Yo soy muy obsesivo con los míos porque mi sueño es tener un acervo tan grande como el del intelectual José Luis Martínez, que llegó a los 150 mil ejemplares, así que prestar alguno de mis materiales me hace sentir en números rojos. No obstante suelo prestar libros a mi círculo más cercano de amigos, no sin antes hacer en mi mente una revisión de riesgos, y con la plena conciencia de que mi obsesión me puede hacer perder los estribos.

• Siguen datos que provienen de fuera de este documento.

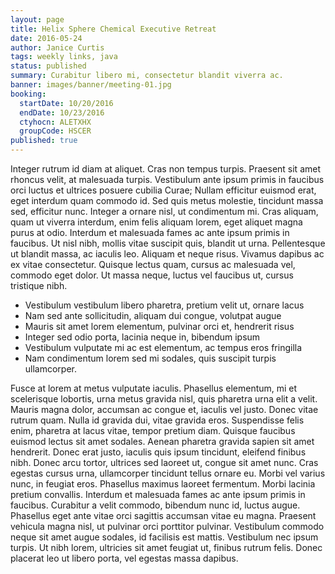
 ```yaml
---
layout: page
title: Helix Sphere Chemical Executive Retreat
date: 2016-05-24
author: Janice Curtis
tags: weekly links, java
status: published
summary: Curabitur libero mi, consectetur blandit viverra ac.
banner: images/banner/meeting-01.jpg
booking:
  startDate: 10/20/2016
  endDate: 10/23/2016
  ctyhocn: ALETXHX
  groupCode: HSCER
published: true
---
```

Integer rutrum id diam at aliquet. Cras non tempus turpis. Praesent sit amet rhoncus velit, at malesuada turpis. Vestibulum ante ipsum primis in faucibus orci luctus et ultrices posuere cubilia Curae; Nullam efficitur euismod erat, eget interdum quam commodo id. Sed quis metus molestie, tincidunt massa sed, efficitur nunc. Integer a ornare nisl, ut condimentum mi. Cras aliquam, quam ut viverra interdum, enim felis aliquam lorem, eget aliquet magna purus at odio. Interdum et malesuada fames ac ante ipsum primis in faucibus. Ut nisl nibh, mollis vitae suscipit quis, blandit ut urna. Pellentesque ut blandit massa, ac iaculis leo. Aliquam et neque risus. Vivamus dapibus ac ex vitae consectetur. Quisque lectus quam, cursus ac malesuada vel, commodo eget dolor. Ut massa neque, luctus vel faucibus ut, cursus tristique nibh.

* Vestibulum vestibulum libero pharetra, pretium velit ut, ornare lacus
* Nam sed ante sollicitudin, aliquam dui congue, volutpat augue
* Mauris sit amet lorem elementum, pulvinar orci et, hendrerit risus
* Integer sed odio porta, lacinia neque in, bibendum ipsum
* Vestibulum vulputate mi ac est elementum, ac tempus eros fringilla
* Nam condimentum lorem sed mi sodales, quis suscipit turpis ullamcorper.

Fusce at lorem at metus vulputate iaculis. Phasellus elementum, mi et scelerisque lobortis, urna metus gravida nisl, quis pharetra urna elit a velit. Mauris magna dolor, accumsan ac congue et, iaculis vel justo. Donec vitae rutrum quam. Nulla id gravida dui, vitae gravida eros. Suspendisse felis enim, pharetra at lacus vitae, tempor pretium diam. Quisque faucibus euismod lectus sit amet sodales. Aenean pharetra gravida sapien sit amet hendrerit.
Donec erat justo, iaculis quis ipsum tincidunt, eleifend finibus nibh. Donec arcu tortor, ultrices sed laoreet ut, congue sit amet nunc. Cras egestas cursus urna, ullamcorper tincidunt tellus ornare eu. Morbi vel varius nunc, in feugiat eros. Phasellus maximus laoreet fermentum. Morbi lacinia pretium convallis. Interdum et malesuada fames ac ante ipsum primis in faucibus. Curabitur a velit commodo, bibendum nunc id, luctus augue. Phasellus eget ante vitae orci sagittis accumsan vitae eu magna. Praesent vehicula magna nisl, ut pulvinar orci porttitor pulvinar. Vestibulum commodo neque sit amet augue sodales, id facilisis est mattis. Vestibulum nec ipsum turpis. Ut nibh lorem, ultricies sit amet feugiat ut, finibus rutrum felis. Donec placerat leo ut libero porta, vel egestas massa dapibus.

Esto lo aprendí de la primera y peor experiencia que tuve prestando libros. Hace mucho, solía dirigir un taller de lectura en un centro de rehabilitación para jóvenes adictos. Allí tenía la costumbre de escoger lecturas que pensaba podrían serles útiles e interesarles. Algunas fueron “Pedro Páramo” de Juan Rulfo y “Los albañiles” de Vicente Leñero. Aquella sesión fue tan interesante, que al terminar dos chavos se acercaron y me preguntaron más sobre los autores, en una breve plática descubrí que parecían estar interesados en la lectura, y aunque estos libros eran ediciones que atesoraba con todas mis fuerzas, se los presté confiando en sus bondadosas almas. A la reunión siguiente no volvieron, ni a la que le siguió. Tiempo después me enteré de que habían recaído en el vicio y triste me resigné por el cruel destino de mis amados libros.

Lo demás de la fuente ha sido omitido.